Lewis remembered as a “true American patriot”
The Rev. Bernice King, King’s youngest daughter, led a prayer during the service. She quoted her father, saying, “Death is not a period that ends this great sentence of life, but a comma which punctuates it to a lofty and higher significance.”
She also thanked Lewis for being a champion in the fight for justice and equality.
“As we honor the life of this nonviolent warrior, who embodied the very spirit of Christ and showed us we have the spiritual power to resist injustice and evil and hatred and vitriol with the force of love and truth, we are eternally grateful,” King said.
The Rev. Raphael Warnock, the pastor of Ebenezer Baptist, called Lewis a “true American patriot.”
Nearly all the mourners at the church wore masks, and Warnock noted that the pandemic has made grieving for Lewis even more challenging.
“At a time where we would feel comfort in embracing one another, love compels us to socially distance from one another,” said Warnock, who is running as a Democrat for one of Georgia’s Senate seats in November. “But make no mistake: We are together in principle, even if not in proximity.”
Singer Jennifer Holliday sang resounding renditions of “Only What You Do for Christ Will Last” and “Take My Hand, Precious Lord.”
Lewis in his own words
Lewis helped organize the 1963 March on Washington and was the last surviving speaker from the event.
On the day of his funeral, The New York Times published an opinion piece penned by the congressman shortly before his death.
Lewis said he was inspired by the Black Lives Matter movement and hopeful about the next chapter for America.
“Ordinary people with extraordinary vision can redeem the soul of America by getting in what I call good trouble, necessary trouble,” Lewis wrote. “Voting and participating in the democratic process are key. The vote is the most powerful nonviolent change agent you have in a democratic society. You must use it because it is not guaranteed. You can lose it.”
He explained, “That is why I had to visit Black Lives Matter Plaza in Washington, though I was admitted to the hospital the following day. I just had to see and feel it for myself that, after many years of silent witness, the truth is still marching on.”
The visit in June to the renamed plaza in Washington was his final public appearance.
Days of remembrances
On Wednesday, Georgia Gov. Brian Kemp and Atlanta Mayor Keisha Lance Bottoms set aside their ongoing legal battle over requiring residents to wear facial coverings to pay tribute to Lewis at the Georgia Capitol Rotunda.

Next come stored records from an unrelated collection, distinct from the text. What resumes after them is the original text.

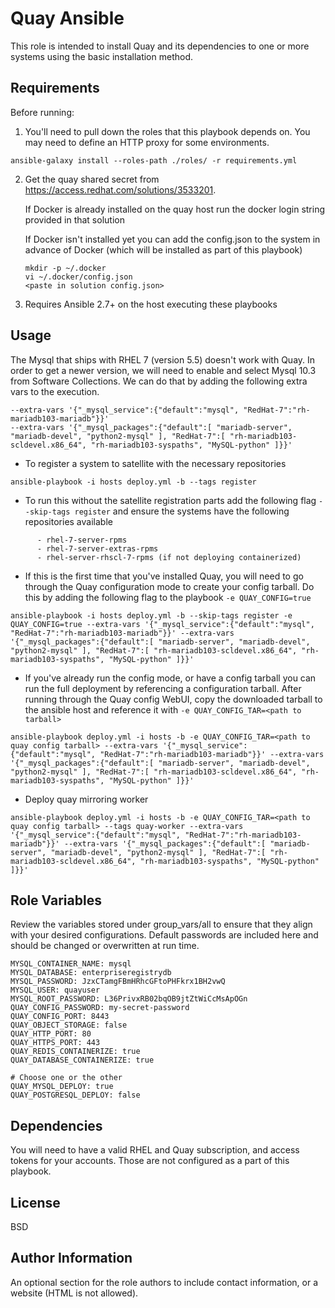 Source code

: Quay Ansible
=========

This role is intended to install Quay and its dependencies to one or more systems using the basic installation method.

Requirements
------------

Before running:

1) You'll need to pull down the roles that this playbook depends on. You may need to define an HTTP proxy for some environments.

 ```
 ansible-galaxy install --roles-path ./roles/ -r requirements.yml
 ```

2) Get the quay shared secret from https://access.redhat.com/solutions/3533201. 

     If Docker is already installed on the quay host run the docker login string provided in that solution
     
     If Docker isn't installed yet you can add the config.json to the system in advance of Docker (which will be installed as part of this playbook)
     
     ``` 
     mkdir -p ~/.docker
     vi ~/.docker/config.json
     <paste in solution config.json>
     ```

3) Requires Ansible 2.7+ on the host executing these playbooks


Usage
-----

The Mysql that ships with RHEL 7 (version 5.5) doesn't work with Quay. In order to get a newer version, we will need to enable and select Mysql 10.3 from Software Collections. We can do that by adding the following extra vars to the execution.

```
--extra-vars '{"_mysql_service":{"default":"mysql", "RedHat-7":"rh-mariadb103-mariadb"}}'
--extra-vars '{"_mysql_packages":{"default":[ "mariadb-server", "mariadb-devel", "python2-mysql" ], "RedHat-7":[ "rh-mariadb103-scldevel.x86_64", "rh-mariadb103-syspaths", "MySQL-python" ]}}'
```


 + To register a system to satellite with the necessary repositories
 ```
 ansible-playbook -i hosts deploy.yml -b --tags register
 ```
 
 + To run this without the satellite registration parts add the following flag `--skip-tags register` and ensure the systems have the following repositories available

 ```
       - rhel-7-server-rpms
       - rhel-7-server-extras-rpms
       - rhel-server-rhscl-7-rpms (if not deploying containerized)
```

+ If this is the first time that you've installed Quay, you will need to go through the Quay configuration mode to create your config tarball. Do this by adding the following flag to the playbook `-e QUAY_CONFIG=true`

```
ansible-playbook -i hosts deploy.yml -b --skip-tags register -e QUAY_CONFIG=true --extra-vars '{"_mysql_service":{"default":"mysql", "RedHat-7":"rh-mariadb103-mariadb"}}' --extra-vars '{"_mysql_packages":{"default":[ "mariadb-server", "mariadb-devel", "python2-mysql" ], "RedHat-7":[ "rh-mariadb103-scldevel.x86_64", "rh-mariadb103-syspaths", "MySQL-python" ]}}'
```


+ If you've already run the config mode, or have a config tarball you can run the full deployment by referencing a configuration tarball. After running through the Quay config WebUI, copy the downloaded tarball to the ansible host and reference it with `-e QUAY_CONFIG_TAR=<path to tarball>`


```
ansible-playbook deploy.yml -i hosts -b -e QUAY_CONFIG_TAR=<path to quay config tarball> --extra-vars '{"_mysql_service":{"default":"mysql", "RedHat-7":"rh-mariadb103-mariadb"}}' --extra-vars '{"_mysql_packages":{"default":[ "mariadb-server", "mariadb-devel", "python2-mysql" ], "RedHat-7":[ "rh-mariadb103-scldevel.x86_64", "rh-mariadb103-syspaths", "MySQL-python" ]}}'
```

+ Deploy quay mirroring worker

```
ansible-playbook deploy.yml -i hosts -b -e QUAY_CONFIG_TAR=<path to quay config tarball> --tags quay-worker --extra-vars '{"_mysql_service":{"default":"mysql", "RedHat-7":"rh-mariadb103-mariadb"}}' --extra-vars '{"_mysql_packages":{"default":[ "mariadb-server", "mariadb-devel", "python2-mysql" ], "RedHat-7":[ "rh-mariadb103-scldevel.x86_64", "rh-mariadb103-syspaths", "MySQL-python" ]}}'
```



Role Variables
--------------

Review the variables stored under group_vars/all to ensure that they align with your desired configurations. Default passwords are included here and should be changed or overwritten at run time.

```
MYSQL_CONTAINER_NAME: mysql
MYSQL_DATABASE: enterpriseregistrydb
MYSQL_PASSWORD: JzxCTamgFBmHRhcGFtoPHFkrx1BH2vwQ
MYSQL_USER: quayuser
MYSQL_ROOT_PASSWORD: L36PrivxRB02bqOB9jtZtWiCcMsApOGn
QUAY_CONFIG_PASSWORD: my-secret-password
QUAY_CONFIG_PORT: 8443
QUAY_OBJECT_STORAGE: false
QUAY_HTTP_PORT: 80
QUAY_HTTPS_PORT: 443
QUAY_REDIS_CONTAINERIZE: true
QUAY_DATABASE_CONTAINERIZE: true

# Choose one or the other
QUAY_MYSQL_DEPLOY: true
QUAY_POSTGRESQL_DEPLOY: false
```

Dependencies
------------

You will need to have a valid RHEL and Quay subscription, and access tokens for your accounts. Those are not configured as a part of this playbook.


License
-------

BSD

Author Information
------------------

An optional section for the role authors to include contact information, or a website (HTML is not allowed).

“In our country’s most trying moments, Congressman Lewis taught us the lesson of joyful, steadfast commitment to ideals bigger than one man or one movement,” Kemp said, as Georgia Public Broadcasting reported. “As we mourn his passing, we should all recommit ourselves to the principles he fought for: our country’s core foundation in liberty, freedom, and justice for all.”

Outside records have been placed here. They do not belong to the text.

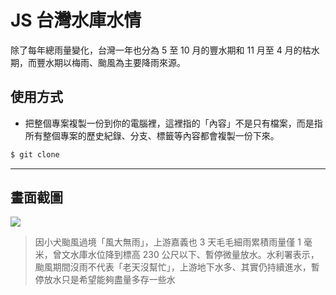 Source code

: # JS 台灣水庫水情

除了每年總雨量變化，台灣一年也分為 5 至 10 月的豐水期和 11 月至 4 月的枯水期，而豐水期以梅雨、颱風為主要降雨來源。

## 使用方式
- 把整個專案複製一份到你的電腦裡，這裡指的「內容」不是只有檔案，而是指所有整個專案的歷史紀錄、分支、標籤等內容都會複製一份下來。
```sh
$ git clone
```

----

## 畫面截圖
![](https://i.imgur.com/Dly7HcY.png)
> 因小犬颱風過境「風大無雨」，上游嘉義也 3 天毛毛細雨累積雨量僅 1 毫米，曾文水庫水位降到標高 230 公尺以下、暫停微量放水。水利署表示，颱風期間沒雨不代表「老天沒幫忙」，上游地下水多、其實仍持續進水，暫停放水只是希望能夠盡量多存一些水
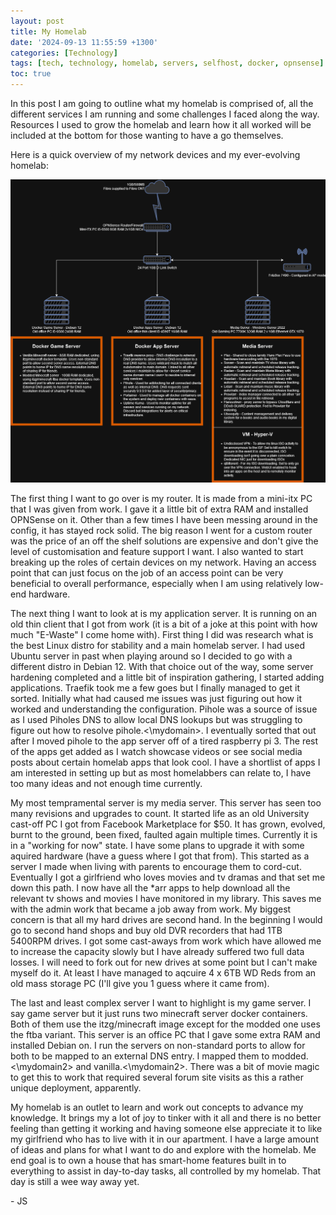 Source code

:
 ```yaml
---
layout: post
title: My Homelab
date: '2024-09-13 11:55:59 +1300'
categories: [Technology]
tags: [tech, technology, homelab, servers, selfhost, docker, opnsense]
toc: true
---
```


In this post I am going to outline what my homelab is comprised of, all the different services I am running and some challenges I faced along the way. Resources I used to grow the homelab and learn how it all worked will be included at the bottom for those wanting to have a go themselves.

Here is a quick overview of my network devices and my ever-evolving homelab:

![My homelab diagram](/assets/img/homeNetworkDiagram.png)

The first thing I want to go over is my router. It is made from a mini-itx PC that I was given from work. I gave it a little bit of extra RAM and installed OPNSense on it. Other than a few times I have been messing around in the config, it has stayed rock solid. The big reason I went for a custom router was the price of an off the shelf solutions are expensive and don't give the level of customisation and feature support I want. I also wanted to start breaking up the roles of certain devices on my network. Having an access point that can just focus on the job of an access point can be very beneficial to overall performance, especially when I am using relatively low-end hardware. 

The next thing I want to look at is my application server. It is running on an old thin client that I got from work (it is a bit of a joke at this point with how much "E-Waste" I come home with). First thing I did was research what is the best Linux distro for stability and a main homelab server. I had used Ubuntu server in past when playing around so I decided to go with a different distro in Debian 12. With that choice out of the way, some server hardening completed and a little bit of inspiration gathering, I started adding applications. Traefik took me a few goes but I finally managed to get it sorted. Initially what had caused me issues was just figuring out how it worked and understanding the configuration. Pihole was a source of issue as I used Piholes DNS to allow local DNS lookups but was struggling to figure out how to resolve pihole.<\mydomain>. I eventually sorted that out after I moved pihole to the app server off of a tired raspberry pi 3. 
The rest of the apps get added as I watch showcase videos or see social media posts about certain homelab apps that look cool. I have a shortlist of apps I am interested in setting up but as most homelabbers can relate to, I have too many ideas and not enough time currently. 

My most tempramental server is my media server. This server has seen too many revisions and upgrades to count. It started life as an old University cast-off PC I got from Facebook Marketplace for $50. It has grown, evolved, burnt to the ground, been fixed, faulted again multiple times. Currently it is in a "working for now" state. I have some plans to upgrade it with some aquired hardware (have a guess where I got that from). This started as a server I made when living with parents to encourage them to cord-cut. Eventually I got a girlfriend who loves movies and tv dramas and that set me down this path. I now have all the *arr apps to help download all the relevant tv shows and movies I have monitored in my library. This saves me with the admin work that became a job away from work. My biggest concern is that all my hard drives are second hand. In the beginning I would go to second hand shops and buy old DVR recorders that had 1TB 5400RPM drives. I got some cast-aways from work which have allowed me to increase the capacity slowly but I have already suffered two full data losses. I will need to fork out for new drives at some point but I can't make myself do it. At least I have managed to aqcuire 4 x 6TB WD Reds from an old mass storage PC (I'll give you 1 guess where it came from). 

The last and least complex server I want to highlight is my game server. I say game server but it just runs two minecraft server docker containers. Both of them use the itzg/minecraft image except for the modded one uses the ftba variant. This server is an office PC that I gave some extra RAM and installed Debian on. I run the servers on non-standard ports to allow for both to be mapped to an external DNS entry. I mapped them to modded.<\mydomain2> and vanilla.<\mydomain2>. There was a bit of movie magic to get this to work that required several forum site visits as this a rather unique deployment, apparently. 

My homelab is an outlet to learn and work out concepts to advance my knowledge. It brings my a lot of joy to tinker with it all and there is no better feeling than getting it working and having someone else appreciate it to like my girlfriend who has to live with it in our apartment. I have a large amount of ideas and plans for what I want to do and explore with the homelab. Me end goal is to own a house that has smart-home features built in to everything to assist in day-to-day tasks, all controlled by my homelab. That day is still a wee way away yet.

\- JS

The Atlanta mayor remembered Lewis as always being available to his constituents.
“Although an Alabama legend, an Atlanta icon and an American hero, Congressman Lewis took time to let me know — to let all of us know — that we matter to him,” Bottoms said, according to GPB.
Lewis also lay in state at the U.S. Capitol Rotunda, the first Black lawmaker to receive that honor. At a ceremony there on Monday, House Speaker Nancy Pelosi said her longtime colleague was respected by members on both sides of the aisle and in both chambers of Congress.
“We knew he always worked on the side of angels, and now we know that he is with them,” Pelosi said.
On Sunday, Lewis made one final trip across the Edmund Pettus Bridge in Selma, Ala., where law enforcement attacked protesters in 1965 as they attempted to cross. That day has become known as “Bloody Sunday.”
Lewis was badly beaten on that day 55 years ago, but on Sunday, Alabama state troopers saluted him as his casket made its way across the bridge, led by a trail of red rose petals.